| What you have to do |
Transcribe the records below exactly as written, from the opening line through the line that contains "### 💡 Sobre mim".

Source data
%%
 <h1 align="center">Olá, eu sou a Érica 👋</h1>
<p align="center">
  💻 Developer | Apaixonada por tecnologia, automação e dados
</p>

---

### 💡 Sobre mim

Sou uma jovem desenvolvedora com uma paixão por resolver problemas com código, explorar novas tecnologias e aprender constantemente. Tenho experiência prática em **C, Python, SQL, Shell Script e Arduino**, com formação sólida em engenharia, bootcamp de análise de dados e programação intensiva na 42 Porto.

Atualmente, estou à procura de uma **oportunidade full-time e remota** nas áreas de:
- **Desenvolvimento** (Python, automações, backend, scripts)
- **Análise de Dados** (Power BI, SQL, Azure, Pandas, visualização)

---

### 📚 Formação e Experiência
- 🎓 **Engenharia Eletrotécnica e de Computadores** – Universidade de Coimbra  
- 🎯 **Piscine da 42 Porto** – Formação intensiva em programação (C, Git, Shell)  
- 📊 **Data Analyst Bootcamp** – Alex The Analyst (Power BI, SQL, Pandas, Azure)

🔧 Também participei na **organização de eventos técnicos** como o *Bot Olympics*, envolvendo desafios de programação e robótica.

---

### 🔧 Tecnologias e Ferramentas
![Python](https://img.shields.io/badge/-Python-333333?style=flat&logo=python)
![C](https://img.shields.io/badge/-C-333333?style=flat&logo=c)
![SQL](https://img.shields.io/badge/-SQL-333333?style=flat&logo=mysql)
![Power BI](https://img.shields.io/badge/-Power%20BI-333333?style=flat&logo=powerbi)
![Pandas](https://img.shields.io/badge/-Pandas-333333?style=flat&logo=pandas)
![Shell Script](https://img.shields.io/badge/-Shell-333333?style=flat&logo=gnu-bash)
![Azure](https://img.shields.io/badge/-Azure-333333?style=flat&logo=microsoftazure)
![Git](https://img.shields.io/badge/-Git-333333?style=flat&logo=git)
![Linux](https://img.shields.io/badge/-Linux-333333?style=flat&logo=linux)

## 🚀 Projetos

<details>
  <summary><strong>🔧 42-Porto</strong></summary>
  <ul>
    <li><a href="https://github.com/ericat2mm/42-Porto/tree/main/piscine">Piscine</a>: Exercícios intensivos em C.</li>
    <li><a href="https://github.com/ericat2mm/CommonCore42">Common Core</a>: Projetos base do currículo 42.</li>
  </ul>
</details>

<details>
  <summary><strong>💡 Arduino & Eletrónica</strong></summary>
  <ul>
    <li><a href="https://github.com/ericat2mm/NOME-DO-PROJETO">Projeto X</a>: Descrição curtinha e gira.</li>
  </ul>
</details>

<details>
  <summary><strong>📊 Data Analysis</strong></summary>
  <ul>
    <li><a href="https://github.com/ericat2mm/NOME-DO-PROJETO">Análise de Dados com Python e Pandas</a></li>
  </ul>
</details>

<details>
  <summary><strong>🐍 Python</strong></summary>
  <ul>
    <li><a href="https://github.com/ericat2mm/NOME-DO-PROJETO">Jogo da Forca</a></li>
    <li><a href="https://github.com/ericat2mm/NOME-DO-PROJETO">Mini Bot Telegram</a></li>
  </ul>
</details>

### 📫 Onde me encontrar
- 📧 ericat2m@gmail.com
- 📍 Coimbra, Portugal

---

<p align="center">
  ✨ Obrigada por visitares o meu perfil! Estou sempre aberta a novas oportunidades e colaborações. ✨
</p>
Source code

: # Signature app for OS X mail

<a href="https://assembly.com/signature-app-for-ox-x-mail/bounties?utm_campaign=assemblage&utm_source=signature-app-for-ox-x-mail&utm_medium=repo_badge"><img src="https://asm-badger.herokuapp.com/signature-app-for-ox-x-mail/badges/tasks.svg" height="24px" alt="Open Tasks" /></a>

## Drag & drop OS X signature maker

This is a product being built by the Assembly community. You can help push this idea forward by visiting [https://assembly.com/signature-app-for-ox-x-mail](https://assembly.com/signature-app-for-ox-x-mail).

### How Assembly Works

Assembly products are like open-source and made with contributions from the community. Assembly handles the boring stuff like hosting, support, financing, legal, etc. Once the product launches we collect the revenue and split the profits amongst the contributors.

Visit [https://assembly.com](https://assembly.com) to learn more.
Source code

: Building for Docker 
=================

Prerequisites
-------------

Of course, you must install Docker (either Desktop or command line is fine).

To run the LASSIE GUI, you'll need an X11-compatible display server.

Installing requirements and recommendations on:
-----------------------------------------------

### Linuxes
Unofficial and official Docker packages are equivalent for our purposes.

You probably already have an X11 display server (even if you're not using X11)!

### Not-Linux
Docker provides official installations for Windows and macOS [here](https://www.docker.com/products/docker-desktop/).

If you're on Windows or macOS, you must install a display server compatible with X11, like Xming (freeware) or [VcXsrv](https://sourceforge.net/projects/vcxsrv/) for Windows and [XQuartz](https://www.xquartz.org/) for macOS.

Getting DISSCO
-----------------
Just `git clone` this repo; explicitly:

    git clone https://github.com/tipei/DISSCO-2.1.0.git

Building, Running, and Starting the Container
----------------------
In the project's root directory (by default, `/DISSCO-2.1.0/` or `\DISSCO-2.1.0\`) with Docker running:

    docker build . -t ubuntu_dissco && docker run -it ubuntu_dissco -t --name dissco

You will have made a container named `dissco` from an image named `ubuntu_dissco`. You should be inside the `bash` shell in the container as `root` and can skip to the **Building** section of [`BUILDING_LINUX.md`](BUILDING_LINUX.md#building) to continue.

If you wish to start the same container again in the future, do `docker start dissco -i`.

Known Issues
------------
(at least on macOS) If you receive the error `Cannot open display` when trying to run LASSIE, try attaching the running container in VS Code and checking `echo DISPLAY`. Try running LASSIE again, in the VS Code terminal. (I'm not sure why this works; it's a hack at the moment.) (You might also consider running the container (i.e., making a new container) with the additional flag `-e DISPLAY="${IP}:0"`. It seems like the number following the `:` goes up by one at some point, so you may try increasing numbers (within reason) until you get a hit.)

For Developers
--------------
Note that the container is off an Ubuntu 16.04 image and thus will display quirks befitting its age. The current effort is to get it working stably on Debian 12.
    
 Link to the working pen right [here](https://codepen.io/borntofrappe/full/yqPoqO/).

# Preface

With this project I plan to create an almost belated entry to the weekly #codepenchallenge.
%%
| Solution to this task |
 <h1 align="center">Olá, eu sou a Érica 👋</h1>
<p align="center">
  💻 Developer | Apaixonada por tecnologia, automação e dados
</p>

---

### 💡 Sobre mim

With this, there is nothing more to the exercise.